表題番号:1995B-032 日付:2002/02/25
研究課題バーチャルリアリティを用いた日本文化の研究法の開発と薬師三尊像による実証
研究者所属(当時) 資格 氏名
(代表者) 人間科学部 教授 野呂 影勇
(連携研究者) 理工学部 教授 大頭 仁
(連携研究者) 文学部 教授 大橋 一章
研究成果概要
 本研究では、臨場感を高めるメディア技術としてバーチャルリアリティ(VR)に注目し、日本の有形文化財の観察方式ならびに、異文化間での伝達方式の開発とその効果の検討を目的とした。そこで本研究では、VR技術を応用することにより、日本の寺院の空間に、実際に立つことのできない海外の人達に、日本の優れた文化遺産の真の内容を伝えるための、作品制作およびその一般公開を行った。作品の主題として、奈良薬師寺の薬師三尊像を選択した理由は、以下の2点である。

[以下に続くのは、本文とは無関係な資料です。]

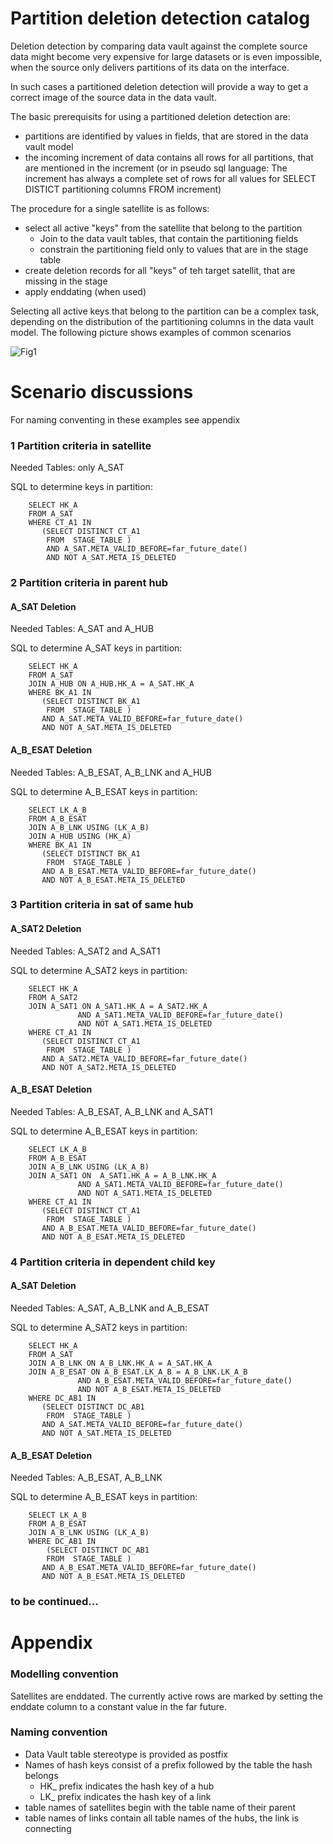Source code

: # Partition deletion detection catalog

Deletion detection by comparing data vault against the complete source data might become very expensive for large datasets or is even impossible, when the source only delivers partitions of its data on the interface.

In such cases a partitioned deletion detection will provide a way to get a correct image of the source data in the data vault.

The basic prerequisits for using a partitioned deletion detection are:
- partitions are identified by values in fields, that are stored in the data vault model
- the incoming increment of data contains all rows for all partitions, that are mentioned in the increment (or in pseudo sql language: The increment has always a complete set of rows for all values for SELECT DISTICT partitioning columns FROM increment)

The procedure for a single satellite is as follows:
- select all active "keys" from the satellite that belong to the partition 
    - Join to the data vault tables, that contain the partitioning fields
	- constrain the partitioning field only to values that are in the stage table
- create deletion records for all "keys" of teh target satellit, that are missing in the stage
- apply enddating (when used)

Selecting all active keys that belong to the partition can be a complex task, depending on the distribution of the partitioning columns in the data vault model.
The following picture shows examples of common scenarios 

![Fig1](./images/partitioning_value_set_definition.drawio.png)

# Scenario discussions
For naming conventing in these examples see appendix

### 1 Partition criteria in satellite
Needed Tables: only A_SAT

SQL to determine keys in partition:
```
    SELECT HK_A 
    FROM A_SAT
    WHERE CT_A1 IN 
	   (SELECT DISTINCT CT_A1 
        FROM  STAGE_TABLE )
		AND A_SAT.META_VALID_BEFORE=far_future_date()
		AND NOT A_SAT.META_IS_DELETED
```	

### 2 Partition criteria in parent hub

#### A_SAT Deletion
Needed Tables:  A_SAT and A_HUB

SQL to determine A_SAT keys in partition:
```
    SELECT HK_A 
    FROM A_SAT
    JOIN A_HUB ON A_HUB.HK_A = A_SAT.HK_A
    WHERE BK_A1 IN 
	   (SELECT DISTINCT BK_A1 
        FROM  STAGE_TABLE )
       AND A_SAT.META_VALID_BEFORE=far_future_date()
       AND NOT A_SAT.META_IS_DELETED
```	

#### A_B_ESAT Deletion
Needed Tables:  A_B_ESAT, A_B_LNK and A_HUB

SQL to determine A_B_ESAT keys in partition:
```
    SELECT LK_A_B 
    FROM A_B_ESAT
    JOIN A_B_LNK USING (LK_A_B)
    JOIN A_HUB USING (HK_A)
    WHERE BK_A1 IN 
	   (SELECT DISTINCT BK_A1 
        FROM  STAGE_TABLE )
       AND A_B_ESAT.META_VALID_BEFORE=far_future_date()
       AND NOT A_B_ESAT.META_IS_DELETED
```	

### 3 Partition criteria in sat of same hub

#### A_SAT2 Deletion
Needed Tables:  A_SAT2 and A_SAT1

SQL to determine A_SAT2 keys in partition:
```
    SELECT HK_A 
    FROM A_SAT2
    JOIN A_SAT1 ON A_SAT1.HK_A = A_SAT2.HK_A
               AND A_SAT1.META_VALID_BEFORE=far_future_date()
               AND NOT A_SAT1.META_IS_DELETED
    WHERE CT_A1 IN 
	   (SELECT DISTINCT CT_A1 
        FROM  STAGE_TABLE )
       AND A_SAT2.META_VALID_BEFORE=far_future_date()
       AND NOT A_SAT2.META_IS_DELETED
```

#### A_B_ESAT Deletion
Needed Tables:  A_B_ESAT, A_B_LNK and A_SAT1

SQL to determine A_B_ESAT keys in partition:
```
    SELECT LK_A_B 
    FROM A_B_ESAT
	JOIN A_B_LNK USING (LK_A_B)
    JOIN A_SAT1 ON  A_SAT1.HK_A = A_B_LNK.HK_A
               AND A_SAT1.META_VALID_BEFORE=far_future_date()
               AND NOT A_SAT1.META_IS_DELETED
    WHERE CT_A1 IN 
	   (SELECT DISTINCT CT_A1 
        FROM  STAGE_TABLE )
       AND A_B_ESAT.META_VALID_BEFORE=far_future_date()
       AND NOT A_B_ESAT.META_IS_DELETED
```	

### 4 Partition criteria in dependent child key

#### A_SAT Deletion
Needed Tables:  A_SAT, A_B_LNK and A_B_ESAT

SQL to determine A_SAT2 keys in partition:
```
    SELECT HK_A 
    FROM A_SAT
    JOIN A_B_LNK ON A_B_LNK.HK_A = A_SAT.HK_A
	JOIN A_B_ESAT ON A_B_ESAT.LK_A_B = A_B_LNK.LK_A_B
               AND A_B_ESAT.META_VALID_BEFORE=far_future_date()
               AND NOT A_B_ESAT.META_IS_DELETED
    WHERE DC_AB1 IN 
	   (SELECT DISTINCT DC_AB1
        FROM  STAGE_TABLE )
       AND A_SAT.META_VALID_BEFORE=far_future_date()
       AND NOT A_SAT.META_IS_DELETED
```

#### A_B_ESAT Deletion
Needed Tables:  A_B_ESAT, A_B_LNK 

SQL to determine A_B_ESAT keys in partition:
```
    SELECT LK_A_B 
    FROM A_B_ESAT
	JOIN A_B_LNK USING (LK_A_B)
    WHERE DC_AB1 IN 
	    (SELECT DISTINCT DC_AB1 
        FROM  STAGE_TABLE )
       AND A_B_ESAT.META_VALID_BEFORE=far_future_date()
       AND NOT A_B_ESAT.META_IS_DELETED
```	

### to be continued...

# Appendix

### Modelling convention
Satellites are enddated. The currently active rows are marked by setting the enddate column to a constant value in the far future.

### Naming convention
- Data Vault table stereotype is provided as postfix 
- Names of hash keys consist of a prefix followed by the table the hash belongs
    - HK_ prefix indicates the hash key of a hub
    - LK_ prefix indicates the hash key of a link
- table names of satellites begin with the table name of their parent
- table names of links contain all table names of the hubs, the link is connecting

 1)薬師三尊像は、日本の仏像彫刻として、最も美しいものの一つであること。
 2)台座は、東西諸地域の文化の影響を色濃く映しており、単一宗教を超えた世界規模の理解が可能であること。
 作品制作は、薬師寺の協力と日本学・東洋美術史などの日独研究者の監修の下に行った。メディアとしては、2眼式立体映像、バイノーラル立体音響および環境芳香を統合した。
 本作品「Yakushi Nyorai」の公開は、1995年11月29日、30日の両日、ドイツ・ボン大学において、ボン市民を対象とした催し「Der Buddha der Erleuchtung im Yakushiji-Tempel zu Nara」として公開した。公開にあたっては、参加者の作品理解を深めることに留意し、10人を1グループとした少人数が、順番に3つの部屋を巡るという、体験ツアー方式を採用した。

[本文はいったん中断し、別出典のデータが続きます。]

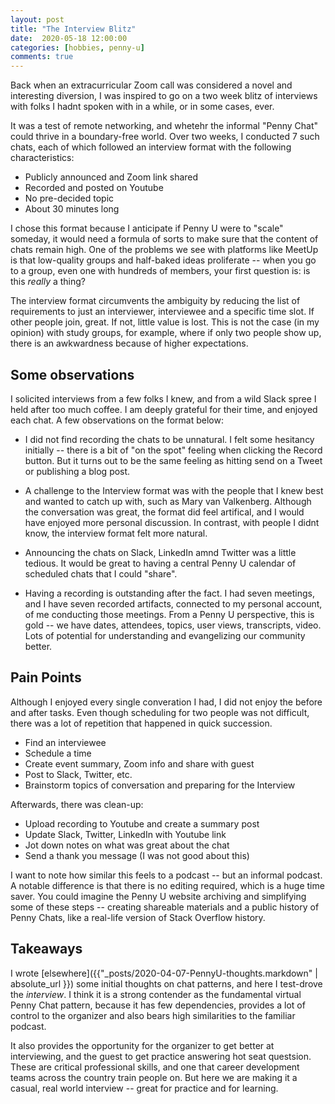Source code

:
 ```yaml
---
layout: post
title: "The Interview Blitz"
date:  2020-05-18 12:00:00
categories: [hobbies, penny-u]
comments: true
---
```


Back when an extracurricular Zoom call was considered a novel and interesting
diversion, I was inspired to go on a two week blitz of interviews with folks
I hadnt spoken with in a while, or in some cases, ever.

It was a test of remote networking, and whetehr the informal "Penny Chat" could
thrive in a boundary-free world. Over two weeks, I conducted 7 such chats, each 
of which followed an interview format with the following characteristics:

- Publicly announced and Zoom link shared
- Recorded and posted on Youtube
- No pre-decided topic
- About 30 minutes long

I chose this format because I anticipate if Penny U were to "scale" someday, it
would need a formula of sorts to make sure that the content of chats remain
high. One of the problems we see with platforms like MeetUp is that low-quality
groups and half-baked ideas proliferate -- when you go to a group, even one with
hundreds of members, your first question is: is this *really* a thing?

The interview format circumvents the ambiguity by reducing the list of requirements to 
just an interviewer, interviewee and a specific time slot. If other people join,
great. If not, little value is lost. This is not the case (in my opinion) with
study groups, for example, where if only two people show up, there is an
awkwardness because of higher expectations.

## Some observations

I solicited interviews from a few folks I knew, and from a wild Slack spree I
held after too much coffee. I am deeply grateful for their time, and enjoyed
each chat. A few observations on the format below:

- I did not find recording the chats to be unnatural. I felt some
hesitancy initially -- there is a bit of "on the spot" feeling when clicking the
Record button. But it turns out to be the same feeling as hitting send on a Tweet
or publishing a blog post.

- A challenge to the Interview format was with the people that I knew best and
wanted to catch up with, such as Mary van Valkenberg. Although the conversation
was great, the format did feel artifical, and I would have enjoyed more personal
discussion. In contrast, with people I didnt know, the interview format felt more natural.

- Announcing the chats on Slack, LinkedIn amnd Twitter was a little tedious. It would be
great to having a central Penny U calendar of scheduled chats that I could "share".

- Having a recording is outstanding after the fact. I had seven meetings, and I
have seven recorded artifacts, connected to my personal account, of me conducting
those meetings. From a Penny U perspective, this is gold -- we have dates,
attendees, topics, user views, transcripts, video. Lots of potential for
understanding and evangelizing our community better.

## Pain Points

Although I enjoyed every single converation I had, I did not enjoy the before
and after tasks. Even though scheduling for two people was not difficult, there
was a lot of repetition that happened in quick succession. 

- Find an interviewee
- Schedule a time
- Create event summary, Zoom info and share with guest
- Post to Slack, Twitter, etc.
- Brainstorm topics of conversation and preparing for the Interview

Afterwards, there was clean-up:

- Upload recording to Youtube and create a summary post
- Update Slack, Twitter, LinkedIn with Youtube link
- Jot down notes on what was great about the chat
- Send a thank you message (I was not good about this)

I want to note how similar this feels to a podcast -- but an informal podcast.
A notable difference is that there is no editing required, which is a huge time
saver. You could imagine the Penny U website archiving and simplifying some of
these steps -- creating shareable materials and a public history of Penny Chats,
like a real-life version of Stack Overflow history.

## Takeaways

I wrote [elsewhere]({{"_posts/2020-04-07-PennyU-thoughts.markdown" | absolute_url }})
some initial thoughts on chat patterns, and here I test-drove the *interview*.
I think it is a strong contender as the fundamental virtual Penny Chat pattern,
because it has few dependencies, provides a lot of control to the organizer 
and also bears high similarities to the familiar podcast.

It also provides the opportunity for the organizer to get better at interviewing,
and the guest to get practice answering hot seat questsion. These are critical
professional skills, and one that career development teams across the country
train people on. But here we are making it a casual, real world interview -- 
great for practice and for learning.
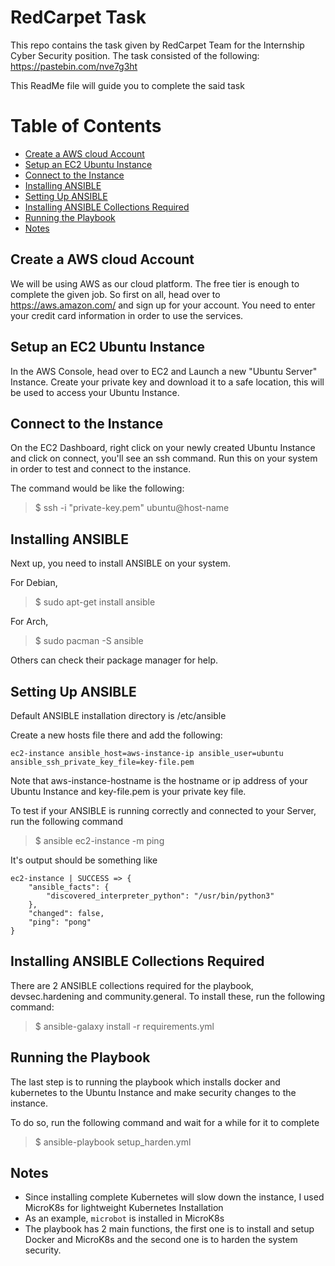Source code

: # RedCarpet Task
This repo contains the task given by RedCarpet Team for the Internship Cyber Security position.
The task consisted of the following: https://pastebin.com/nve7g3ht

This ReadMe file will guide you to complete the said task

# Table of Contents
* [Create a AWS cloud Account](#create-a-aws-cloud-account)
* [Setup an EC2 Ubuntu Instance](#setup-an-ec2-ubuntu-instance)
* [Connect to the Instance](#connect-to-the-instance)
* [Installing ANSIBLE](#installing-ansible)
* [Setting Up ANSIBLE](#setting-up-ansible)
* [Installing ANSIBLE Collections Required](#installing-ansible-collections-required)
* [Running the Playbook](#running-the-playbook)
* [Notes](#notes)


## Create a AWS cloud Account

We will be using AWS as our cloud platform. The free tier is enough to complete the given job.
So first on all, head over to https://aws.amazon.com/ and sign up for your account. You need to enter your credit card information in order to use the services.


## Setup an EC2 Ubuntu Instance

In the AWS Console, head over to EC2 and Launch a new "Ubuntu Server" Instance.
Create your private key and download it to a safe location, this will be used to access your Ubuntu Instance.


## Connect to the Instance

On the EC2 Dashboard, right click on your newly created Ubuntu Instance and click on connect, you'll see an ssh command. Run this on your system in order to test and connect to the instance.

The command would be like the following: 
> $ ssh -i "private-key.pem" ubuntu@host-name


## Installing ANSIBLE

Next up, you need to install ANSIBLE on your system. 

For Debian, 
> $ sudo apt-get install ansible 

For Arch,
> $ sudo pacman -S ansible 

Others can check their package manager for help.


## Setting Up ANSIBLE

Default ANSIBLE installation directory is /etc/ansible

Create a new hosts file there and add the following:

```
ec2-instance ansible_host=aws-instance-ip ansible_user=ubuntu ansible_ssh_private_key_file=key-file.pem
```

Note that aws-instance-hostname is the hostname or ip address of your Ubuntu Instance and key-file.pem is your private key file.

To test if your ANSIBLE is running correctly and connected to your Server, run the following command
> $ ansible ec2-instance -m ping 

It's output should be something like
``` 
ec2-instance | SUCCESS => {
    "ansible_facts": {
        "discovered_interpreter_python": "/usr/bin/python3"
    },
    "changed": false,
    "ping": "pong"
}
```


## Installing ANSIBLE Collections Required

There are 2 ANSIBLE collections required for the playbook, devsec.hardening and community.general. To install these, run the following command:
> $ ansible-galaxy install -r requirements.yml


## Running the Playbook

The last step is to running the playbook which installs docker and kubernetes to the Ubuntu Instance and make security changes to the instance.

To do so, run the following command and wait for a while for it to complete
> $ ansible-playbook setup_harden.yml




## Notes

* Since installing complete Kubernetes will slow down the instance, I used MicroK8s for lightweight Kubernetes Installation
* As an example, ```microbot``` is installed in MicroK8s
* The playbook has 2 main functions, the first one is to install and setup Docker and MicroK8s and the second one is to harden the system security.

 本作品および催しは、ボン市の新聞やラジオなどのマスコミに報道され、好意的に紹介された。参加者の反響としては、おおむね好評であったが、新しいハードウェアなどを期待していた参加者の中には、物足りないという声もあった。われわれは、本作品の制作と公開を、日本文化の新しい研究法としてと同時に、日本的なVRへの試みとしてとらえている。